[Stored data]
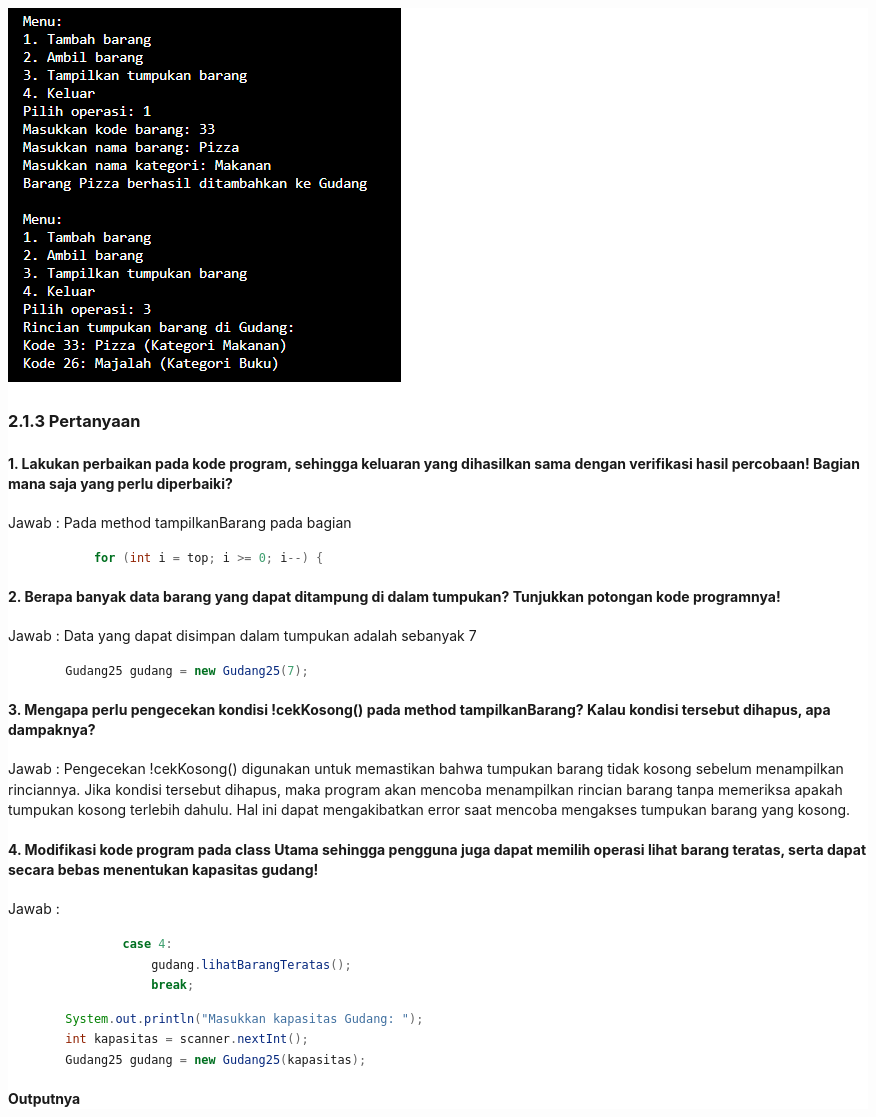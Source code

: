 ![alt text](<screenshots/Screenshot 2024-04-03 111320.png>)

### 2.1.3 Pertanyaan
#### 1. Lakukan perbaikan pada kode program, sehingga keluaran yang dihasilkan sama dengan verifikasi hasil percobaan! Bagian mana saja yang perlu diperbaiki?
   Jawab : Pada method tampilkanBarang pada bagian
```java
            for (int i = top; i >= 0; i--) {
```
#### 2. Berapa banyak data barang yang dapat ditampung di dalam tumpukan? Tunjukkan potongan kode programnya!
   Jawab : Data yang dapat disimpan dalam tumpukan adalah sebanyak 7
```java
        Gudang25 gudang = new Gudang25(7);
```
#### 3. Mengapa perlu pengecekan kondisi !cekKosong() pada method tampilkanBarang? Kalau kondisi tersebut dihapus, apa dampaknya?
   Jawab : Pengecekan !cekKosong() digunakan untuk memastikan bahwa tumpukan barang tidak kosong sebelum menampilkan rinciannya. Jika kondisi tersebut dihapus, maka program akan mencoba menampilkan rincian barang tanpa memeriksa apakah tumpukan kosong terlebih dahulu. Hal ini dapat mengakibatkan error saat mencoba mengakses tumpukan barang yang kosong.

#### 4. Modifikasi kode program pada class Utama sehingga pengguna juga dapat memilih operasi lihat barang teratas, serta dapat secara bebas menentukan kapasitas gudang!
   Jawab : 
```java
                case 4:
                    gudang.lihatBarangTeratas();
                    break;
```
```java
        System.out.println("Masukkan kapasitas Gudang: ");
        int kapasitas = scanner.nextInt();
        Gudang25 gudang = new Gudang25(kapasitas);
```
#### Outputnya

- _Task statement_: An exact copy of the lines from the one containing "#### 3. Mengapa" through the end of the entries is required, and nothing beyond them.

- _Task answer_:
#### 3. Mengapa perlu pengecekan kondisi !cekKosong() pada method tampilkanBarang? Kalau kondisi tersebut dihapus, apa dampaknya?
   Jawab : Pengecekan !cekKosong() digunakan untuk memastikan bahwa tumpukan barang tidak kosong sebelum menampilkan rinciannya. Jika kondisi tersebut dihapus, maka program akan mencoba menampilkan rincian barang tanpa memeriksa apakah tumpukan kosong terlebih dahulu. Hal ini dapat mengakibatkan error saat mencoba mengakses tumpukan barang yang kosong.

#### 4. Modifikasi kode program pada class Utama sehingga pengguna juga dapat memilih operasi lihat barang teratas, serta dapat secara bebas menentukan kapasitas gudang!
   Jawab : 
```java
                case 4:
                    gudang.lihatBarangTeratas();
                    break;
```
```java
        System.out.println("Masukkan kapasitas Gudang: ");
        int kapasitas = scanner.nextInt();
        Gudang25 gudang = new Gudang25(kapasitas);
```
#### Outputnya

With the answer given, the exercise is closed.